A aplicação destas normas suscita uma série de dificuldades teóricas e práticas. A lei exige a indicação de factos, mas apenas de forma sucinta. É, desde logo, necessário ter em conta que o trabalhador que escreve a carta de resolução é amiúde um leigo que pode ainda não ter tido sequer aconselhamento jurídico (embora não pareça ser esse o caso dos autos).

Mas, e sobretudo, o assédio moral e o assédio sexual são hoje conceitos jurídicos, mas foram na sua origem conceitos sociológicos. Mas pode questionar-se se não são também factos sociais, realidades associadas a uma certa tipicidade social. Se na linguagem do dia-a-dia alguém afirmar que foi vítima de assédio sexual o destinatário da comunicação compreenderá que podem estar em jogo certos comportamentos indesejados e altamente lesivos, numa gama mais ou menos ampla (expressões verbais, contactos físicos). A acusação não é puramente genérica e não se vê porque é que não há-de poder ser cabalmente concretizada no próprio processo judicial (mormente na petição inicial), tanto mais que a própria lei permite que o vício da comunicação seja sanado até ao momento da contestação. Não se ignora que a doutrina tem defendido que "[c]aso o vício respeite à "indicação sucinta dos factos" que justificam a imediata cessação do contrato pelo trabalhador, e de modo a preservar o sentido útil do estatuído no n.° 3 do presente preceito [o artigo 398.° do CT], haverá que distinguir consoante aquele consista na ausência de indicação de factos, hipótese em que será insanável, ou resida na sua mera incompletude, caso em que se mostra possível a sua correção"[…], mas pode questionar-se se a conclusão lapidar de que a resolução é ilícita quando se indicam factos com uma certa generalidade é adequada num sistema legal como o nosso, que tendo ultrapassado uma certa conceção formal da justiça, prevê o convite de aperfeiçoamento de uma petição inicial inepta ou até que uma petição inepta se pode "salvar" se a contraparte mostrar que compreendeu o seu sentido. Acresce que em casos como o presente em que a vítima de um alegado assédio sexual se pode encontrar numa situação de grande penosidade pessoal e constrangimento social se pode interrogar se será legítimo exigir-lhe que na comunicação escrita ao empregador concretize os comportamentos de que foi (alegadamente) vítima - e já agora com que detalhe?

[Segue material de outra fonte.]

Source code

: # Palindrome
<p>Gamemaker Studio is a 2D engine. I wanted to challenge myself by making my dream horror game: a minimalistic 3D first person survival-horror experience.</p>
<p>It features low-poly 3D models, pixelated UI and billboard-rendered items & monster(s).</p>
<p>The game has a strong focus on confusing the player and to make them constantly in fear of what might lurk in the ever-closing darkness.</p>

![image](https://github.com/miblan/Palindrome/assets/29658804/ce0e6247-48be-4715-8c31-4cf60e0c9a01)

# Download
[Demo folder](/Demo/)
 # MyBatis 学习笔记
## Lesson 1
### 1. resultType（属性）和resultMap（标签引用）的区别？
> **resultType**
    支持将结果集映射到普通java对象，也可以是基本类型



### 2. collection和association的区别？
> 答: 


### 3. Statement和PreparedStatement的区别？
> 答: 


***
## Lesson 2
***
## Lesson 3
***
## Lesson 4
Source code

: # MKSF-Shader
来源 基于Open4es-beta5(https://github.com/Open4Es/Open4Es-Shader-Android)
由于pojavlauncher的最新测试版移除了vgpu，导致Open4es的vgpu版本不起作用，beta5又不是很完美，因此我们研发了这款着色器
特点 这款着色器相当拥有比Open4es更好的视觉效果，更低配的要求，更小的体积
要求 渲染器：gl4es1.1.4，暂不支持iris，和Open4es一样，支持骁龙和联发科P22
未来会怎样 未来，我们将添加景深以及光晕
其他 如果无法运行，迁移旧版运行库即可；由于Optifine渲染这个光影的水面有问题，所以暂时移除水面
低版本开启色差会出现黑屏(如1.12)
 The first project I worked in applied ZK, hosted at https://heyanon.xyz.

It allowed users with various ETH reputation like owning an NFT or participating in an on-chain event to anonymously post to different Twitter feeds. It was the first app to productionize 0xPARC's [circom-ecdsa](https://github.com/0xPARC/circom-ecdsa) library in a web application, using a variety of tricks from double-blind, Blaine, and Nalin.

Em suma, trata-se de questão que merece ser ponderada por este Tribunal para lograr uma melhor aplicação do direito (…)»

6. Neste Supremo Tribunal, o Ministério Público pronunciou-se no sentido de ser negada a revista, parecer a que respondeu a recorrente, manifestando discordância com o mesmo.

Decidindo.

II.

7. Foi fixada pelas instâncias a seguinte matéria de facto:

A) Autora e Ré outorgaram entre si contrato de trabalho, em 05 de janeiro de 2004 e com efeitos a partir de 12 de janeiro de 2004.

B) Tal contrato foi ab intio um contrato de trabalho por tempo indeterminado.

C) Prestando a Autora o seu trabalho com a categoria profissional de ... de Loja, no âmbito das suas aptidões e conteúdo funcional.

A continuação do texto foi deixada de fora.